What acceleration does 4.3 g mean in m/s² units?

ehild

 

[hsphysics2]

What acceleration does 4.3 g mean in m/s² units?

ehild

I think it's 1g=9.8m/s^{2}
therefore 4.3g= 42.14m/s^{2}

 

[ehild]

What do you get for the frequency?

ehild

 

[hsphysics2]

What do you get for the frequency?

ehild

I'm getting 0.1465 for the frequency

 

[ehild]

It is not correct. How did you get it? Show your work. ehild

 

[hsphysics2]

It is not correct. How did you get it? Show your work.


ehild

a_{c}=4∏^{2}r∫^{2}
∫^{2}=a_{c}/4∏^{2}r
∫=±√(a_{c}/4∏^{2}r)
∫=±0.47157


*calculator mixup on the previous answer*

 

[ehild]

You need to use parentheses. a_c/4∏²r means a_c/4 * ∏² * r.
The numerical value is all right, but what is the unit?
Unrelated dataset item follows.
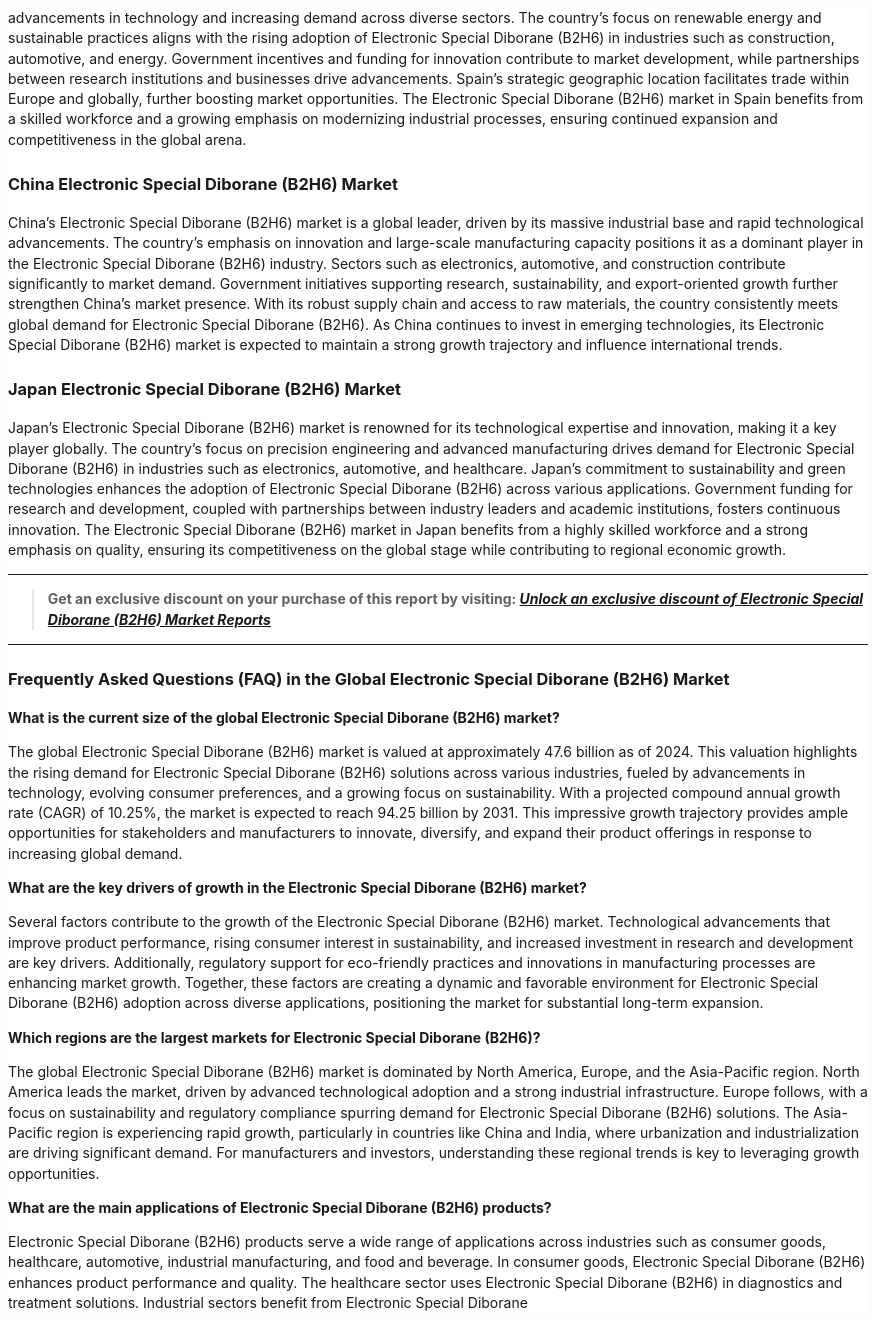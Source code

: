 advancements in technology and increasing demand across diverse sectors. The country&rsquo;s focus on renewable energy and sustainable practices aligns with the rising adoption of Electronic Special Diborane (B2H6) in industries such as construction, automotive, and energy. Government incentives and funding for innovation contribute to market development, while partnerships between research institutions and businesses drive advancements. Spain&rsquo;s strategic geographic location facilitates trade within Europe and globally, further boosting market opportunities. The Electronic Special Diborane (B2H6) market in Spain benefits from a skilled workforce and a growing emphasis on modernizing industrial processes, ensuring continued expansion and competitiveness in the global arena.</p><h3>China Electronic Special Diborane (B2H6) Market</h3><p>China&rsquo;s Electronic Special Diborane (B2H6) market is a global leader, driven by its massive industrial base and rapid technological advancements. The country&rsquo;s emphasis on innovation and large-scale manufacturing capacity positions it as a dominant player in the Electronic Special Diborane (B2H6) industry. Sectors such as electronics, automotive, and construction contribute significantly to market demand. Government initiatives supporting research, sustainability, and export-oriented growth further strengthen China&rsquo;s market presence. With its robust supply chain and access to raw materials, the country consistently meets global demand for Electronic Special Diborane (B2H6). As China continues to invest in emerging technologies, its Electronic Special Diborane (B2H6) market is expected to maintain a strong growth trajectory and influence international trends.</p><h3>Japan Electronic Special Diborane (B2H6) Market</h3><p>Japan&rsquo;s Electronic Special Diborane (B2H6) market is renowned for its technological expertise and innovation, making it a key player globally. The country&rsquo;s focus on precision engineering and advanced manufacturing drives demand for Electronic Special Diborane (B2H6) in industries such as electronics, automotive, and healthcare. Japan&rsquo;s commitment to sustainability and green technologies enhances the adoption of Electronic Special Diborane (B2H6) across various applications. Government funding for research and development, coupled with partnerships between industry leaders and academic institutions, fosters continuous innovation. The Electronic Special Diborane (B2H6) market in Japan benefits from a highly skilled workforce and a strong emphasis on quality, ensuring its competitiveness on the global stage while contributing to regional economic growth.</p><hr /><blockquote><p><strong>Get an exclusive discount on your purchase of this report by visiting: <em><a href="://marketresearchpulse.com/ask-for-discount/47612?utm_source=Github&amp;utm_medium=052">Unlock an exclusive discount of Electronic Special Diborane (B2H6) Market Reports</a></em>&nbsp;</strong></p></blockquote><hr /><h3>Frequently Asked Questions (FAQ) in the Global Electronic Special Diborane (B2H6) Market</h3><p><strong>What is the current size of the global Electronic Special Diborane (B2H6) market?</strong></p><p>The global Electronic Special Diborane (B2H6) market is valued at approximately 47.6 billion as of 2024. This valuation highlights the rising demand for Electronic Special Diborane (B2H6) solutions across various industries, fueled by advancements in technology, evolving consumer preferences, and a growing focus on sustainability. With a projected compound annual growth rate (CAGR) of 10.25%, the market is expected to reach 94.25 billion by 2031. This impressive growth trajectory provides ample opportunities for stakeholders and manufacturers to innovate, diversify, and expand their product offerings in response to increasing global demand.</p><p><strong>What are the key drivers of growth in the Electronic Special Diborane (B2H6) market?</strong></p><p>Several factors contribute to the growth of the Electronic Special Diborane (B2H6) market. Technological advancements that improve product performance, rising consumer interest in sustainability, and increased investment in research and development are key drivers. Additionally, regulatory support for eco-friendly practices and innovations in manufacturing processes are enhancing market growth. Together, these factors are creating a dynamic and favorable environment for Electronic Special Diborane (B2H6) adoption across diverse applications, positioning the market for substantial long-term expansion.</p><p><strong>Which regions are the largest markets for Electronic Special Diborane (B2H6)?</strong></p><p>The global Electronic Special Diborane (B2H6) market is dominated by North America, Europe, and the Asia-Pacific region. North America leads the market, driven by advanced technological adoption and a strong industrial infrastructure. Europe follows, with a focus on sustainability and regulatory compliance spurring demand for Electronic Special Diborane (B2H6) solutions. The Asia-Pacific region is experiencing rapid growth, particularly in countries like China and India, where urbanization and industrialization are driving significant demand. For manufacturers and investors, understanding these regional trends is key to leveraging growth opportunities.</p><p><strong>What are the main applications of Electronic Special Diborane (B2H6) products?</strong></p><p>Electronic Special Diborane (B2H6) products serve a wide range of applications across industries such as consumer goods, healthcare, automotive, industrial manufacturing, and food and beverage. In consumer goods, Electronic Special Diborane (B2H6) enhances product performance and quality. The healthcare sector uses Electronic Special Diborane (B2H6) in diagnostics and treatment solutions. Industrial sectors benefit from Electronic Special Diborane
And give the final result with two significant digits.

ehild

 

[hsphysics2]

I think the unit would be hertz?

a_{c}=4∏^{2}r∫^{2}
∫^{2}=a_{c}/(4∏^{2}r∫^{2})
∫=±√(a_{c}/(4∏^{2}r∫^{2}))
∫=±0.47hz

So it would be 0.47hz?

 

[ehild]

fg

I think the unit would be hertz?

a_{c}=4∏^{2}r∫^{2}
∫^{2}=a_{c}/(4∏^{2}r∫^{2})
∫=±√(a_{c}/(4∏^{2}r∫^{2}))
∫=±0.47hz

So it would be 0.47hz?

∫^{2}=a_{c}/(4∏^{2}r∫^{2})
You kept f² on the right hand side...f^2=\frac{a_c}{4\pi^2 r}Yes, it is Hz or 1/s.

ehild